**How to complete this task**
Reproduce the full listing exactly.

**Entries shown**

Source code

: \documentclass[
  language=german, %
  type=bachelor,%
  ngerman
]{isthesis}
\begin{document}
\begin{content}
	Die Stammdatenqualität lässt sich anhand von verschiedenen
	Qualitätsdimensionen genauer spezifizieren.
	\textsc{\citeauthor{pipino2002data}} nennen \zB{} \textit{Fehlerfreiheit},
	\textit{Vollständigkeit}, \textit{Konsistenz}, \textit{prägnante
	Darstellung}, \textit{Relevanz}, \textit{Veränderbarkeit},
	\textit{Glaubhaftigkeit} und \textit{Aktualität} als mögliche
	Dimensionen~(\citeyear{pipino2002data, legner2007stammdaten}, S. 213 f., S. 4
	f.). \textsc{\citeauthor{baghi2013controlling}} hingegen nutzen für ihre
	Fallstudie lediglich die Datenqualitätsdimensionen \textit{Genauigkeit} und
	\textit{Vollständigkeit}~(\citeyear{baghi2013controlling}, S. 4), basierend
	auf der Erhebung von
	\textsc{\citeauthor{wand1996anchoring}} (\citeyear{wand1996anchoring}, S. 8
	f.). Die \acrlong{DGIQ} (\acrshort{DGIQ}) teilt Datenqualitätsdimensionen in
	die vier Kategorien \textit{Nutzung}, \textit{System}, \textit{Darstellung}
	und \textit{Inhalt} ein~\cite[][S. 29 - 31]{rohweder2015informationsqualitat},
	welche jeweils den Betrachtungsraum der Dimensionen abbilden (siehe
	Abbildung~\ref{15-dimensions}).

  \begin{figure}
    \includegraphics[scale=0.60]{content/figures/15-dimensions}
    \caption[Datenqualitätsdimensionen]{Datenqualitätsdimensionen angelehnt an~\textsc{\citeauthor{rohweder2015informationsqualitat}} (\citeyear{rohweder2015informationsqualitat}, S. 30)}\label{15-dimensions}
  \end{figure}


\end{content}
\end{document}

**Solution for this problem**
Source code

: \documentclass[
  language=german, %
  type=bachelor,%
  ngerman
]{isthesis}
\begin{document}
\begin{content}
	Die Stammdatenqualität lässt sich anhand von verschiedenen
	Qualitätsdimensionen genauer spezifizieren.
	\textsc{\citeauthor{pipino2002data}} nennen \zB{} \textit{Fehlerfreiheit},
	\textit{Vollständigkeit}, \textit{Konsistenz}, \textit{prägnante
	Darstellung}, \textit{Relevanz}, \textit{Veränderbarkeit},
	\textit{Glaubhaftigkeit} und \textit{Aktualität} als mögliche
	Dimensionen~(\citeyear{pipino2002data, legner2007stammdaten}, S. 213 f., S. 4
	f.). \textsc{\citeauthor{baghi2013controlling}} hingegen nutzen für ihre
	Fallstudie lediglich die Datenqualitätsdimensionen \textit{Genauigkeit} und
	\textit{Vollständigkeit}~(\citeyear{baghi2013controlling}, S. 4), basierend
	auf der Erhebung von
	\textsc{\citeauthor{wand1996anchoring}} (\citeyear{wand1996anchoring}, S. 8
	f.). Die \acrlong{DGIQ} (\acrshort{DGIQ}) teilt Datenqualitätsdimensionen in
	die vier Kategorien \textit{Nutzung}, \textit{System}, \textit{Darstellung}
	und \textit{Inhalt} ein~\cite[][S. 29 - 31]{rohweder2015informationsqualitat},
	welche jeweils den Betrachtungsraum der Dimensionen abbilden (siehe
	Abbildung~\ref{15-dimensions}).

  \begin{figure}
    \includegraphics[scale=0.60]{content/figures/15-dimensions}
    \caption[Datenqualitätsdimensionen]{Datenqualitätsdimensionen angelehnt an~\textsc{\citeauthor{rohweder2015informationsqualitat}} (\citeyear{rohweder2015informationsqualitat}, S. 30)}\label{15-dimensions}
  \end{figure}


\end{content}
\end{document}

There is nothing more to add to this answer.